9. Adjust consistency. After many risottos, I know my family prefers it on the soupy side. You may like it more dense. Just as the rice will continue to cook after you take it off the heat, the risotto will continue to thicken slightly as well. To get it perfect for us, when the rice is done to my liking I add one more ladle of liquid and cook it for just a minute before...

10. Turn off the heat and add your butter. Stir until all gone.


11. Add cheese and stir until all gone. If you're unsure of how much you like, start with about 1/2 a cup grated and then you can add more if you want


12. Plate that bitch up! a little something on top is always nice. Maybe some fresh chopped parsley, or just a little more shavings of parmesan, or you know...BACON.
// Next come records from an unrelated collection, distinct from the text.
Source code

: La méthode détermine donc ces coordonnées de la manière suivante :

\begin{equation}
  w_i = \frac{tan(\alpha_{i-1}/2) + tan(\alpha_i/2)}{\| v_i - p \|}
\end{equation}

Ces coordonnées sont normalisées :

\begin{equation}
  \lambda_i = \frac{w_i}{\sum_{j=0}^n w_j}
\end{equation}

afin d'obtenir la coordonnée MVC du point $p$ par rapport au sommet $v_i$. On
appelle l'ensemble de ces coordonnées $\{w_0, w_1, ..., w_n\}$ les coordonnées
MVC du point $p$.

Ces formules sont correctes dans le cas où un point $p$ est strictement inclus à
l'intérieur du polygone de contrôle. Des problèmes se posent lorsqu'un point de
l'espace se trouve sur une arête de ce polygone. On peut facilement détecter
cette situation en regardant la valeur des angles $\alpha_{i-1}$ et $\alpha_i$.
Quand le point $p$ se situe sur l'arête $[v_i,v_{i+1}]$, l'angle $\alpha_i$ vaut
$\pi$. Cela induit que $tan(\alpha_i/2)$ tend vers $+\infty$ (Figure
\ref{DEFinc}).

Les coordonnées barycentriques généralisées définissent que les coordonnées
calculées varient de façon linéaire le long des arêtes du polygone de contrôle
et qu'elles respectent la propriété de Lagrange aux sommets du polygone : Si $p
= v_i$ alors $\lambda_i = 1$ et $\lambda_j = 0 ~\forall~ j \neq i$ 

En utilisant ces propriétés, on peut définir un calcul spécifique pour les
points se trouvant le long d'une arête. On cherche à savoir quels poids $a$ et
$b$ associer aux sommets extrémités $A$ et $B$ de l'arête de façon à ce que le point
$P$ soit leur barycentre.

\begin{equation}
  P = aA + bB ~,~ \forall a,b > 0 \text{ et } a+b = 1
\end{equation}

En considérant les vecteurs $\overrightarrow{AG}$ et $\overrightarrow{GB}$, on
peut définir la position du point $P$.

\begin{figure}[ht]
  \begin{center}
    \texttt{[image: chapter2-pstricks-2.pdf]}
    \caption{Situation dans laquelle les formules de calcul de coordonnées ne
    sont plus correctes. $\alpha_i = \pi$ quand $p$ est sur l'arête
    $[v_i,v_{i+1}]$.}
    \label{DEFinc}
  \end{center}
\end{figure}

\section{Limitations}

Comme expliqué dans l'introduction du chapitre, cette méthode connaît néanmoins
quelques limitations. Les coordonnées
If you don't make it already, i hope you'll try it soon!

7 comments:

alexis said...

thanks babe! I truly need this primer, I have never tried risotto

Dad said...

Great recipe and technique post. And the pictures look yummy.

Styling with Renee Michelle said...

How much does 1 cup of rice/starch make? Is that one meal for your whole family? I'm thinking I might need to double that for Andrew's appetite

Anonymous said...

Dan just bought frozen mushroom risotto at Trader Joe's. I'm sure it will be good, but yours looks much tastier. Lisa

Bernice said...

Reading your blog and your father's I have no excuse for boring cuisine.
Thanks for the step by step info.

Chris said...

I totally agree with you that risotto is underrated as a "regular" dinner option. Mmm. Risotto.

Pulisha said...

I think I just drooled on my keyboard.